“İntikam Tanrı’nın elindedir.”
Filmin finaline saklanan söz.
Aslında söylemek istediği “kader” Tanrı’nın elindedir. İntikam da kaderin bir parçasıdır. Film boyunca geçilen tüm evrelere anlam katar bu bakış. Bağ kurar kader ve varoluş arasında. Yaşamayı kutsal kılar, ölümü anlamlandırır.
Başrol oyuncusuna duygu katar. Önce intikamı sonra ötesine geçmeyi öğretir. Kahramanlaştırır.
Meselenin göbeğinden söz ettiren bu film The Revenant/Diriliş. Geçen sene Birdman ile Oscar’ı –haklıca– kazanan Alejandro González Iñárritu’nun yeni filmi. Baştan söylemek gerekirse başyapıtı.
Iñárritu’yu 21 Grams, Babel gibi filmlerinden hatırlayanlar vardır. Birdman’in etkisi hâlâ devam etmektedir. Ölümle bir şekilde bağlantılı filmlerdir bunlar.
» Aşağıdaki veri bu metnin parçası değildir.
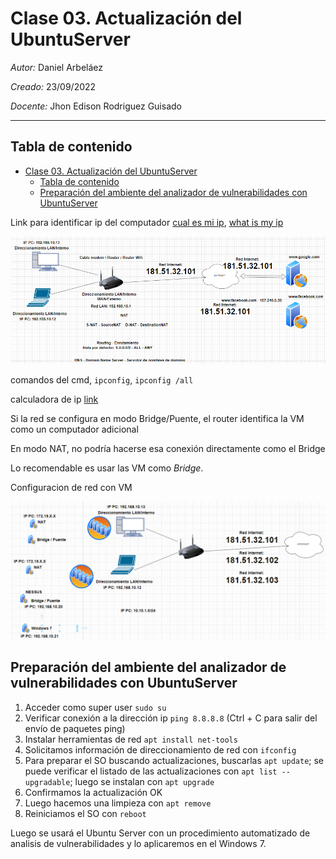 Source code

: # Clase 03. Actualización del UbuntuServer

*Autor:* Daniel Arbeláez

*Creado:* 23/09/2022

*Docente:* Jhon Edison Rodriguez Guisado
***

## Tabla de contenido

- [Clase 03. Actualización del UbuntuServer](#clase-03-actualización-del-ubuntuserver)
  - [Tabla de contenido](#tabla-de-contenido)
  - [Preparación del ambiente del analizador de vulnerabilidades con UbuntuServer](#preparación-del-ambiente-del-analizador-de-vulnerabilidades-con-ubuntuserver)

Link para identificar ip del computador [cual es mi ip](https://www.cualesmiip.com/), [what is my ip](https://www.whatismyip.com/)

![asse](asset/DireccionamientoIP.png)

comandos del cmd, `ipconfig`, `ipconfig /all`

calculadora de ip [link](https://aprendaredes.com/cgi-bin/ipcalc/ipcalc_cgi1)

Si la red se configura en modo Bridge/Puente, el router identifica la VM como un computador adicional

En modo NAT, no podría hacerse esa conexión directamente como el Bridge

Lo recomendable es usar las VM como *Bridge*.

Configuracion de red con VM

![alt](asset/LanConVM.png)

## Preparación del ambiente del analizador de vulnerabilidades con UbuntuServer

1. Acceder como super user `sudo su`
2. Verificar conexión a la dirección ip `ping 8.8.8.8` (Ctrl + C para salir del envío de paquetes ping)
3. Instalar herramientas de red `apt install net-tools`
4. Solicitamos información de direccionamiento de red con `ifconfig`
5. Para preparar el SO buscando actualizaciones, buscarlas `apt update`; se puede verificar el listado de las actualizaciones con `apt list --upgradable`; luego se instalan con `apt upgrade`
6. Confirmamos la actualización OK
7. Luego hacemos una limpieza con `apt remove`
8. Reiniciamos el SO con `reboot`

Luego se usará el Ubuntu Server con un procedimiento automatizado de analisis de vulnerabilidades y lo aplicaremos en el Windows 7.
The Revenant ise daha başka bir yerden dalar meseleye.
Açılış sekansında akan su ile üzerinde yürüyen adamlar zamanla görülecek hesaplaşmaların habercisidir. Ormanda yol gösterici Hugh Glass (Leonardo Dicaprio) eşliğinde kürk avcılığı yapan gruba Kızılderililer saldırır. Çıkan çatışmada avcıların pek çoğu ölür. Hugh Glass ve kalan 9-10 kişi hayatta kalma mücadelesi verirler.
Hugh Glass’ın rehberliğine ihtiyaç vardır. Yol uzun ve meşakkatlidir. Kızılderililer bir yana dağ, kar, buz ile doğa şartları bir yana kürkün peşinde olan Fransızlar bir yana. Her yer tehlike her an korku.
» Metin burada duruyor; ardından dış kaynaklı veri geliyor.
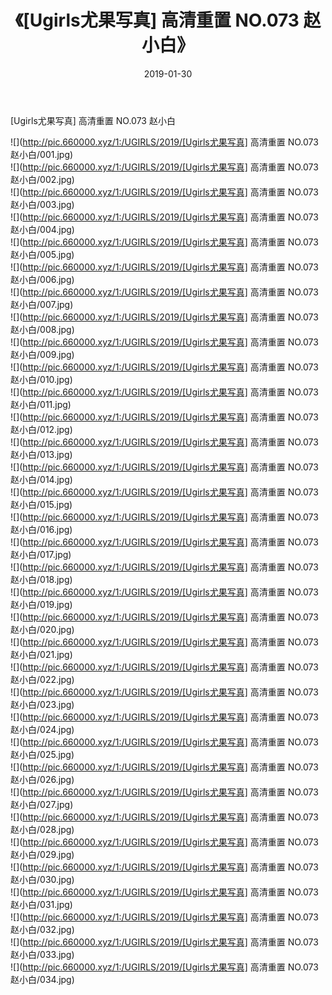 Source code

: ﻿---
layout: post
title:  《[Ugirls尤果写真] 高清重置 NO.073 赵小白》
date:   2019-01-30
img: http://pic.660000.xyz/1:/UGIRLS/2019/[Ugirls尤果写真] 高清重置 NO.073 赵小白/000.jpg
categories: [美女, 清纯, 唯美]
---

[Ugirls尤果写真] 高清重置 NO.073 赵小白

 ![](http://pic.660000.xyz/1:/UGIRLS/2019/[Ugirls尤果写真] 高清重置 NO.073 赵小白/001.jpg) <br>![](http://pic.660000.xyz/1:/UGIRLS/2019/[Ugirls尤果写真] 高清重置 NO.073 赵小白/002.jpg) <br>![](http://pic.660000.xyz/1:/UGIRLS/2019/[Ugirls尤果写真] 高清重置 NO.073 赵小白/003.jpg) <br>![](http://pic.660000.xyz/1:/UGIRLS/2019/[Ugirls尤果写真] 高清重置 NO.073 赵小白/004.jpg) <br>![](http://pic.660000.xyz/1:/UGIRLS/2019/[Ugirls尤果写真] 高清重置 NO.073 赵小白/005.jpg) <br>![](http://pic.660000.xyz/1:/UGIRLS/2019/[Ugirls尤果写真] 高清重置 NO.073 赵小白/006.jpg) <br>![](http://pic.660000.xyz/1:/UGIRLS/2019/[Ugirls尤果写真] 高清重置 NO.073 赵小白/007.jpg) <br>![](http://pic.660000.xyz/1:/UGIRLS/2019/[Ugirls尤果写真] 高清重置 NO.073 赵小白/008.jpg) <br>![](http://pic.660000.xyz/1:/UGIRLS/2019/[Ugirls尤果写真] 高清重置 NO.073 赵小白/009.jpg) <br>![](http://pic.660000.xyz/1:/UGIRLS/2019/[Ugirls尤果写真] 高清重置 NO.073 赵小白/010.jpg) <br>![](http://pic.660000.xyz/1:/UGIRLS/2019/[Ugirls尤果写真] 高清重置 NO.073 赵小白/011.jpg) <br>![](http://pic.660000.xyz/1:/UGIRLS/2019/[Ugirls尤果写真] 高清重置 NO.073 赵小白/012.jpg) <br>![](http://pic.660000.xyz/1:/UGIRLS/2019/[Ugirls尤果写真] 高清重置 NO.073 赵小白/013.jpg) <br>![](http://pic.660000.xyz/1:/UGIRLS/2019/[Ugirls尤果写真] 高清重置 NO.073 赵小白/014.jpg) <br>![](http://pic.660000.xyz/1:/UGIRLS/2019/[Ugirls尤果写真] 高清重置 NO.073 赵小白/015.jpg) <br>![](http://pic.660000.xyz/1:/UGIRLS/2019/[Ugirls尤果写真] 高清重置 NO.073 赵小白/016.jpg) <br>![](http://pic.660000.xyz/1:/UGIRLS/2019/[Ugirls尤果写真] 高清重置 NO.073 赵小白/017.jpg) <br>![](http://pic.660000.xyz/1:/UGIRLS/2019/[Ugirls尤果写真] 高清重置 NO.073 赵小白/018.jpg) <br>![](http://pic.660000.xyz/1:/UGIRLS/2019/[Ugirls尤果写真] 高清重置 NO.073 赵小白/019.jpg) <br>![](http://pic.660000.xyz/1:/UGIRLS/2019/[Ugirls尤果写真] 高清重置 NO.073 赵小白/020.jpg) <br>![](http://pic.660000.xyz/1:/UGIRLS/2019/[Ugirls尤果写真] 高清重置 NO.073 赵小白/021.jpg) <br>![](http://pic.660000.xyz/1:/UGIRLS/2019/[Ugirls尤果写真] 高清重置 NO.073 赵小白/022.jpg) <br>![](http://pic.660000.xyz/1:/UGIRLS/2019/[Ugirls尤果写真] 高清重置 NO.073 赵小白/023.jpg) <br>![](http://pic.660000.xyz/1:/UGIRLS/2019/[Ugirls尤果写真] 高清重置 NO.073 赵小白/024.jpg) <br>![](http://pic.660000.xyz/1:/UGIRLS/2019/[Ugirls尤果写真] 高清重置 NO.073 赵小白/025.jpg) <br>![](http://pic.660000.xyz/1:/UGIRLS/2019/[Ugirls尤果写真] 高清重置 NO.073 赵小白/026.jpg) <br>![](http://pic.660000.xyz/1:/UGIRLS/2019/[Ugirls尤果写真] 高清重置 NO.073 赵小白/027.jpg) <br>![](http://pic.660000.xyz/1:/UGIRLS/2019/[Ugirls尤果写真] 高清重置 NO.073 赵小白/028.jpg) <br>![](http://pic.660000.xyz/1:/UGIRLS/2019/[Ugirls尤果写真] 高清重置 NO.073 赵小白/029.jpg) <br>![](http://pic.660000.xyz/1:/UGIRLS/2019/[Ugirls尤果写真] 高清重置 NO.073 赵小白/030.jpg) <br>![](http://pic.660000.xyz/1:/UGIRLS/2019/[Ugirls尤果写真] 高清重置 NO.073 赵小白/031.jpg) <br>![](http://pic.660000.xyz/1:/UGIRLS/2019/[Ugirls尤果写真] 高清重置 NO.073 赵小白/032.jpg) <br>![](http://pic.660000.xyz/1:/UGIRLS/2019/[Ugirls尤果写真] 高清重置 NO.073 赵小白/033.jpg) <br>![](http://pic.660000.xyz/1:/UGIRLS/2019/[Ugirls尤果写真] 高清重置 NO.073 赵小白/034.jpg) <br> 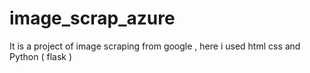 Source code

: # image_scrap_azure

It is a project of image scraping from google , here i used html css and Python ( flask )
Kürk avcıları Glass önderliğinde ilerlerler. Zorluklarla. Glass’a karşı çıkışlarla. İçte bölünme dışta düşman. Derken önden giden Glass’a boz ayı saldırır. Hiç olmayacak bir anda. Yavrusunu korumak pahasına. Çıkan arbedede ayı ölür. Glass ise ağır yaralanır.
Öte yandan Kızılderililer Fransızlara giderek ele geçirdikleri kürkleri verip at isterler. Kaçırılan Kızılderili kızı bulmak amacıyla. Bunun için de ata ihtiyaçları vardır. Fransızların ise kürklere.
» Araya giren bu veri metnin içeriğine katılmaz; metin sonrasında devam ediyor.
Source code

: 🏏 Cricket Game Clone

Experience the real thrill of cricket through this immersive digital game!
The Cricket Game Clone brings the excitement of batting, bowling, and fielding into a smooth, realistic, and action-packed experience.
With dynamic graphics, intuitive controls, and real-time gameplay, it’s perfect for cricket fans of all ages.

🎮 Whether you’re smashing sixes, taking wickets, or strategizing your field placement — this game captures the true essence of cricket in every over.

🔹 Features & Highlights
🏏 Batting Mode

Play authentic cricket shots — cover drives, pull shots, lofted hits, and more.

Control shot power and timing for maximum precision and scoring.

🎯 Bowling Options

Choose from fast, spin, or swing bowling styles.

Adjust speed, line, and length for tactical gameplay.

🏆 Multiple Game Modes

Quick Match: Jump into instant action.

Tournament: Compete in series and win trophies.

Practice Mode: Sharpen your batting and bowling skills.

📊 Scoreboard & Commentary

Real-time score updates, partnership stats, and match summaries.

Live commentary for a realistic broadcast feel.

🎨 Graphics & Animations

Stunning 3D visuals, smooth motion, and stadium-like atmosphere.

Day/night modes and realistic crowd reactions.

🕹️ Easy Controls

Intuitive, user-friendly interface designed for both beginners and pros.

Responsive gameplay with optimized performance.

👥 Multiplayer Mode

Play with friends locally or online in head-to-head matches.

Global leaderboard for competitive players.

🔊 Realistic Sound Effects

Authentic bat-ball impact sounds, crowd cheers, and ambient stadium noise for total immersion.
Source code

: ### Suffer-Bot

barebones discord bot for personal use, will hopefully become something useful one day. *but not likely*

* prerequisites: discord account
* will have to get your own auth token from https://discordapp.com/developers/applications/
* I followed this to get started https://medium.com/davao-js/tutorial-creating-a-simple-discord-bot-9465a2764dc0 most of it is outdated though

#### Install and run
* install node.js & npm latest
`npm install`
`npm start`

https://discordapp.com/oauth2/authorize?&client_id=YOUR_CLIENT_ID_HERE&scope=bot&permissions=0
Tam bu noktada yönetmen bir denklem kurar aslında.
Doğaya zarar verenler ve doğanın intikamı, Kızılderililere zarar verenler ve Kızılderili intikamı ve Tanrı’nın kaderi.
Tam da bu noktada Kızılderili’nin söylediği bir söz özetler durumu: “Hepiniz her şeyi bizden çaldınız, topraklarımızı, kadınlarımızı, kızlarımızı, doğamızı…” Amerika’nın kuruluşuna dair söylenecek onca söz ve yorum olsa da hiçbirisi bu söz kadar içten değildir. Sahici olmaz. Anlam kazanamaz.
Hugh Glass ve Kürk avcıları ise bir karar verirler. Ağır yaralı Glass ile yol bitmez. Yoldaşlardan Fitzgerald (Tom Hardy), Bridger (Will Poulter) ve Glass’ın oğlu Hawk, Glass ile kalır. Diğerleri yollarına devam ederler.
Glass ölü gibidir. Onunla ilerlemek mümkün değildir. Fitzgerald, Şefe söz verse de artık Glass’tan kurtulmak ister. Bridger’in olmadığı bir anda Glass’ı öldürmeye kalkar. Hawk araya girince bu kez onu öldürür. Glass ise hasta haliyle olan biteni görür. Çaresizce. İntikam ateşi parlar oğlu gözleri önünde öldürülürken.
Briger gelince Fitzgerald, Kızılderililerin sesini duyduğundan bahseder ve Glass’ı bırakıp kaçarlar. Aslında onu ölüme terk ederler. Fakat kader farklı işler.
Glass yavaş yavaş iyileşir. Yaşama tutunur. Tek bir şey vardır aklında. Hawk’ın intikamını almak. Derken yola koyulur. Ölümle debelleşir. Karşısına bir Kızılderili çıkar. Yardım ister Glass. Kendi adamları ölüme terk ederken Kızılderili ona yardım eder. İyileşmesi için çaba sarf eder. Glass’a çadır yapar soğuktan korur. Kızılderili Glass’da yanadır. Yönetmen de Kızılderili’den yana…
Tam Glass iyileşmişken Kızılderili yakında bir ağaca asılmıştır. Fransızlar tarafından. Boynuna da şöyle yazılmıştır. “Biz barbarız.”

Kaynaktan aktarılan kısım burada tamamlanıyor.